The first model, the “HyperCLOVA X SEED 8B Omni,” is a native omnimodal model that can integrate and infer information regardless of modality differences. It’s designed to have practical applications in real-world environments where text, visual, and audio information interact. The model also features an omnimodal generation function, allowing it to create or edit images based on textual commands.
The other model, “HyperCLOVA X SEED 32B Think,” combines the abilities of visual understanding, voice interaction, and tool usage, maintaining capabilities in text and image reasoning while incorporating voice dialogue. It demonstrates high-level performance by solving university entrance exam questions and achieving top grades in major subjects, showcasing its advanced problem-solving abilities by understanding problems directly from images.

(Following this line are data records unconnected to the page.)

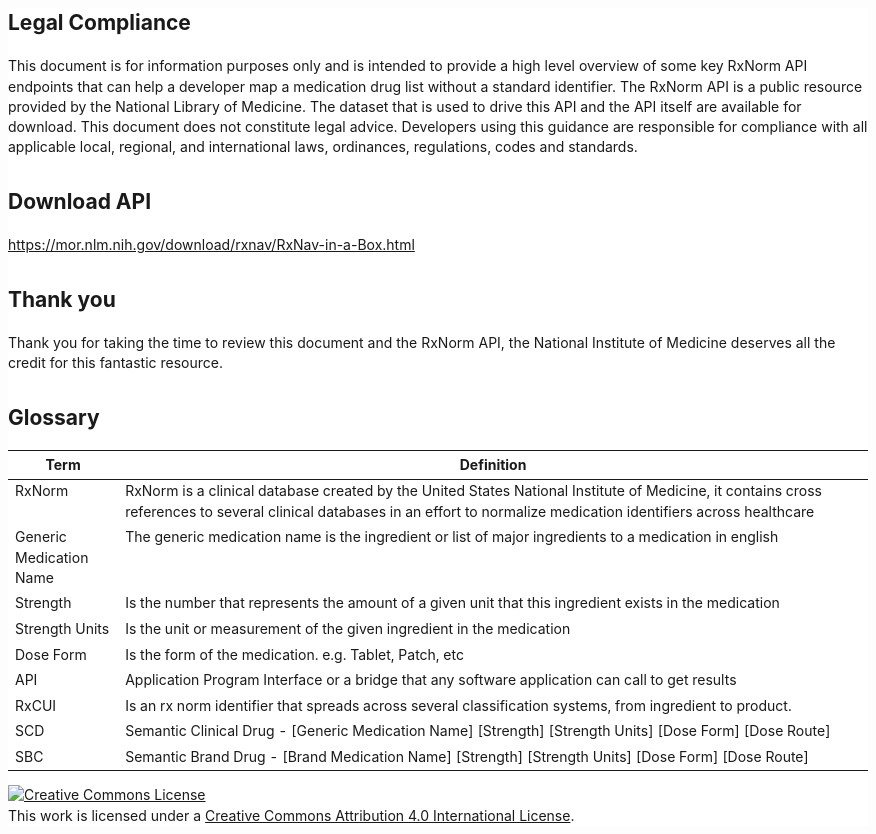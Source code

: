 
## Legal Compliance

This document is for information purposes only and is intended to provide a high level overview of some key RxNorm API endpoints that can help a developer map a medication drug list without a standard identifier.  The RxNorm API is a public resource provided by the National Library of Medicine.  The dataset that is used to drive this API and the API itself are available for download.  This document does not constitute legal advice.  Developers using this guidance are responsible for compliance with all applicable local, regional, and international laws, ordinances, regulations, codes and standards.

## Download API

https://mor.nlm.nih.gov/download/rxnav/RxNav-in-a-Box.html

## Thank you 

Thank you for taking the time to review this document and the RxNorm API, the National Institute of Medicine deserves all the credit for this fantastic resource.

## Glossary

| Term                   |  Definition                                                |
| --- | ---- |
| RxNorm | RxNorm is a clinical database created by the United States National Institute of Medicine, it contains cross references to several clinical databases in an effort to normalize medication identifiers across healthcare |
| Generic Medication Name | The generic medication name is the ingredient or list of major ingredients to a medication in english |
| Strength | Is the number that represents the amount of a given unit that this ingredient exists in the medication |
| Strength Units | Is the unit or measurement of the given ingredient in the medication |
| Dose Form | Is the form of the medication. e.g. Tablet, Patch, etc |
| API | Application Program Interface or a bridge that any software application can call to get results |
| RxCUI | Is an rx norm identifier that spreads across several classification systems, from ingredient to product. |
| SCD | Semantic Clinical Drug - [Generic Medication Name] [Strength] [Strength Units] [Dose Form] [Dose Route] |
| SBC | Semantic Brand Drug - [Brand Medication Name] [Strength] [Strength Units] [Dose Form] [Dose Route] |


<a rel="license" href="http://creativecommons.org/licenses/by/4.0/"><img alt="Creative Commons License" style="border-width:0" src="https://i.creativecommons.org/l/by/4.0/88x31.png" /></a><br />This work is licensed under a <a rel="license" href="http://creativecommons.org/licenses/by/4.0/">Creative Commons Attribution 4.0 International License</a>.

Through this announcement, Naver Cloud has validated its native omnimodal AI development methodology, aiming for further scale-up through structured learning. This development represents a strategic move to expand specialized omnimodal models for industry and daily services more efficiently.
The Ministry of Science and ICT and the National IT Industry Promotion Agency (NIPA) are set to hold a public presentation of the first achievements from the AI Foundation Model project, featuring contributions from elite teams like Naver Cloud.